• **Given data**:
——

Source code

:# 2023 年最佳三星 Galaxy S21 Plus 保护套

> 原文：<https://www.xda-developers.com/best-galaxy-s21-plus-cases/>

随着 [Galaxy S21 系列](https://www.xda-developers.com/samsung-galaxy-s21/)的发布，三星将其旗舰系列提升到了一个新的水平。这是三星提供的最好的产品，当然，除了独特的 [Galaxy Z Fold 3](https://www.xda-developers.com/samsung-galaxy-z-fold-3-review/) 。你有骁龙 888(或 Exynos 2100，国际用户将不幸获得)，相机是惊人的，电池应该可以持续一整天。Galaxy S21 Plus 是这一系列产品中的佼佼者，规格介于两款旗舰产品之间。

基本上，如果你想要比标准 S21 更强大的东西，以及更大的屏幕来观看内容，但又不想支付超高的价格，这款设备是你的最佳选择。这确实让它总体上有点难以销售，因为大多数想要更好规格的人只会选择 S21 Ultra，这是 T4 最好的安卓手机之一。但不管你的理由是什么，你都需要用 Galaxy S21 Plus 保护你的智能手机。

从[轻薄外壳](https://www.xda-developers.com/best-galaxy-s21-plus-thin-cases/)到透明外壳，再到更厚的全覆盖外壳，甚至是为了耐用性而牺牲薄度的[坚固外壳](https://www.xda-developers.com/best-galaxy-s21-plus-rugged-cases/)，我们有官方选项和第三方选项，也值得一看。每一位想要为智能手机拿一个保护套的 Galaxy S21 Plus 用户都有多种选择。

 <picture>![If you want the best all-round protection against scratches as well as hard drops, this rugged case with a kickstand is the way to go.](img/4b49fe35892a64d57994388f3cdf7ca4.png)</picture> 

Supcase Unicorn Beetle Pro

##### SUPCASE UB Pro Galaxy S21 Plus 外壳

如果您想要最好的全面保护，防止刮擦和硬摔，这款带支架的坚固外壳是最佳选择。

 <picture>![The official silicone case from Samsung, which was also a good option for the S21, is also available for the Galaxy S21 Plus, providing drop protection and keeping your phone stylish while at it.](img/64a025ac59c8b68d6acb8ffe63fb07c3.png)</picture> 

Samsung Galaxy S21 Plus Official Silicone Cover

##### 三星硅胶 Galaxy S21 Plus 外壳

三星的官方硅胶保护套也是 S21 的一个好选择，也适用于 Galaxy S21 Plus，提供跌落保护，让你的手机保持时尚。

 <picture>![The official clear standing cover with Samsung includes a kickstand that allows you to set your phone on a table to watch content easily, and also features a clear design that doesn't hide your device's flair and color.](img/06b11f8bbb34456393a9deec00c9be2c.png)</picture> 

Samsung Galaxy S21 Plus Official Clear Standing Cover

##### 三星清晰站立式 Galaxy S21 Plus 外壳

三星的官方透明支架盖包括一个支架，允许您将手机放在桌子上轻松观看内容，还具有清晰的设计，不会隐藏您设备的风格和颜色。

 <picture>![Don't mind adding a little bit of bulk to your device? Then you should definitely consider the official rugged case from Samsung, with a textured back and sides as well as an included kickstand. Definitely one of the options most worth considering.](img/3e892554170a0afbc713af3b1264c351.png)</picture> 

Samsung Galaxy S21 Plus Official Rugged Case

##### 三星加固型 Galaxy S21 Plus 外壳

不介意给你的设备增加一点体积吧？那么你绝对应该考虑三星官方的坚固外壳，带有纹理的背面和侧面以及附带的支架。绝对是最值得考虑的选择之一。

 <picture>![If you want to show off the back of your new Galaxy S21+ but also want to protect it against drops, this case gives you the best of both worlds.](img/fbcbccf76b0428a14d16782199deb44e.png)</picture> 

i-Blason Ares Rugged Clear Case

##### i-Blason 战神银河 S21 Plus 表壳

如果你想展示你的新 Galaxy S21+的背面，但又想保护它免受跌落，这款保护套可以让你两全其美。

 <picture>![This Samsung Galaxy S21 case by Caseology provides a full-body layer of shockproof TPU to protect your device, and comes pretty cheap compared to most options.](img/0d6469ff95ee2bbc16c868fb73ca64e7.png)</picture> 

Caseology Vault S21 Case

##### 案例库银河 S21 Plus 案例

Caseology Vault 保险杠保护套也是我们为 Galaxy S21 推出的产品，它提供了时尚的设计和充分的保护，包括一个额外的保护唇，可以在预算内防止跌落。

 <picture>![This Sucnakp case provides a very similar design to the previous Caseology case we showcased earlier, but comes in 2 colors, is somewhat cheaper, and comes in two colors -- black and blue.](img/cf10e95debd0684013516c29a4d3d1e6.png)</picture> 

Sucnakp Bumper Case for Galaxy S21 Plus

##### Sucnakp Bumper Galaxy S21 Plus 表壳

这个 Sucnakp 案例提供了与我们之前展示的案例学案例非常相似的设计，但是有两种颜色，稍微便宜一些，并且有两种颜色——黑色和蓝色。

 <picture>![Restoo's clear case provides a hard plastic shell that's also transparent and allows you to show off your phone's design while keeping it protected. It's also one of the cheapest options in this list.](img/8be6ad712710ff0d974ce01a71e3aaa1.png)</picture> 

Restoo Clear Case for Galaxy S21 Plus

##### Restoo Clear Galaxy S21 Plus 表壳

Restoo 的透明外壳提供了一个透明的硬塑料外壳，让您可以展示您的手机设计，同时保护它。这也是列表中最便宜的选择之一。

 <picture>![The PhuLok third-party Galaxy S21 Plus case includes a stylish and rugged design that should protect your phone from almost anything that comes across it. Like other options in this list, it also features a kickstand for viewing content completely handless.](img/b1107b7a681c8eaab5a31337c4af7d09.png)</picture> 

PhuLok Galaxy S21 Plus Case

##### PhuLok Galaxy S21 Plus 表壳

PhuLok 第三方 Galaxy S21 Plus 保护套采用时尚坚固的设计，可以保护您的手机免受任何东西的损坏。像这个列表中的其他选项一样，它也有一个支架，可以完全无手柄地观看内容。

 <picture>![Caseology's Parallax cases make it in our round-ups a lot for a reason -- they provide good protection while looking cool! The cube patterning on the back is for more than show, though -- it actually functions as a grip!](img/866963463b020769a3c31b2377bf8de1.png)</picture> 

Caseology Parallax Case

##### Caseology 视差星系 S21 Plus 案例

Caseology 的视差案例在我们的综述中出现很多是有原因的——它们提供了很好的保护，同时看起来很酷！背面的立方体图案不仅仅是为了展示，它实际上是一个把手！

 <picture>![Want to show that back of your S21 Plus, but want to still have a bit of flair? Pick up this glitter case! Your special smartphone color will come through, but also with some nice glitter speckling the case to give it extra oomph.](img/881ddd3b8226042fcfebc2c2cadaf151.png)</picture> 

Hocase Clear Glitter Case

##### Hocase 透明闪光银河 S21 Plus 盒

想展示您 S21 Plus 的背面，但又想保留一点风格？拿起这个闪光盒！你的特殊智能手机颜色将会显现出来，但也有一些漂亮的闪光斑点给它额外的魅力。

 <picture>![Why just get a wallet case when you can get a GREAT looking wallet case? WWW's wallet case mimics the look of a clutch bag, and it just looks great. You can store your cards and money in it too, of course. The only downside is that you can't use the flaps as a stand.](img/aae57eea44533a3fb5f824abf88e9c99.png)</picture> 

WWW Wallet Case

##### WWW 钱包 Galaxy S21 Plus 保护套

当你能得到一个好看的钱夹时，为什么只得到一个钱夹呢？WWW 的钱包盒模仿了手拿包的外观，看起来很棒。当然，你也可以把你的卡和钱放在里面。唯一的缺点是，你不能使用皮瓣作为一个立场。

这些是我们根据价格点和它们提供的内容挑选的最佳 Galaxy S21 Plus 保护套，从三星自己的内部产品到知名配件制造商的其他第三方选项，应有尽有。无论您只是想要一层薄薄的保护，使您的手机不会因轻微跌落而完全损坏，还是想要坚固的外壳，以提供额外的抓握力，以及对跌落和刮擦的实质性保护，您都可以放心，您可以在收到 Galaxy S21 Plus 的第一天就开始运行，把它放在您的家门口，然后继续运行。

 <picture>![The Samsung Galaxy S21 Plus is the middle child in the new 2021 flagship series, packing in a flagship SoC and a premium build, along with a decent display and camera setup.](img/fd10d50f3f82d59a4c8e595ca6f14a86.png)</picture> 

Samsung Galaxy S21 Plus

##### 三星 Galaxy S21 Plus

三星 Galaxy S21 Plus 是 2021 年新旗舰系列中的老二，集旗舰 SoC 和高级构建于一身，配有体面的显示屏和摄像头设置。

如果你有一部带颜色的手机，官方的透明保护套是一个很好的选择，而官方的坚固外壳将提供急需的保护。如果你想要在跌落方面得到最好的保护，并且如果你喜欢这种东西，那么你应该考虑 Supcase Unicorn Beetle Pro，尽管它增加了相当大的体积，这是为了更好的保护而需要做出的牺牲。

——

• **Work order**: Filter the records above down to the lines containing "Unicorn".

• **Written answer**:
Supcase Unicorn Beetle Pro
如果你有一部带颜色的手机，官方的透明保护套是一个很好的选择，而官方的坚固外壳将提供急需的保护。如果你想要在跌落方面得到最好的保护，并且如果你喜欢这种东西，那么你应该考虑 Supcase Unicorn Beetle Pro，尽管它增加了相当大的体积，这是为了更好的保护而需要做出的牺牲。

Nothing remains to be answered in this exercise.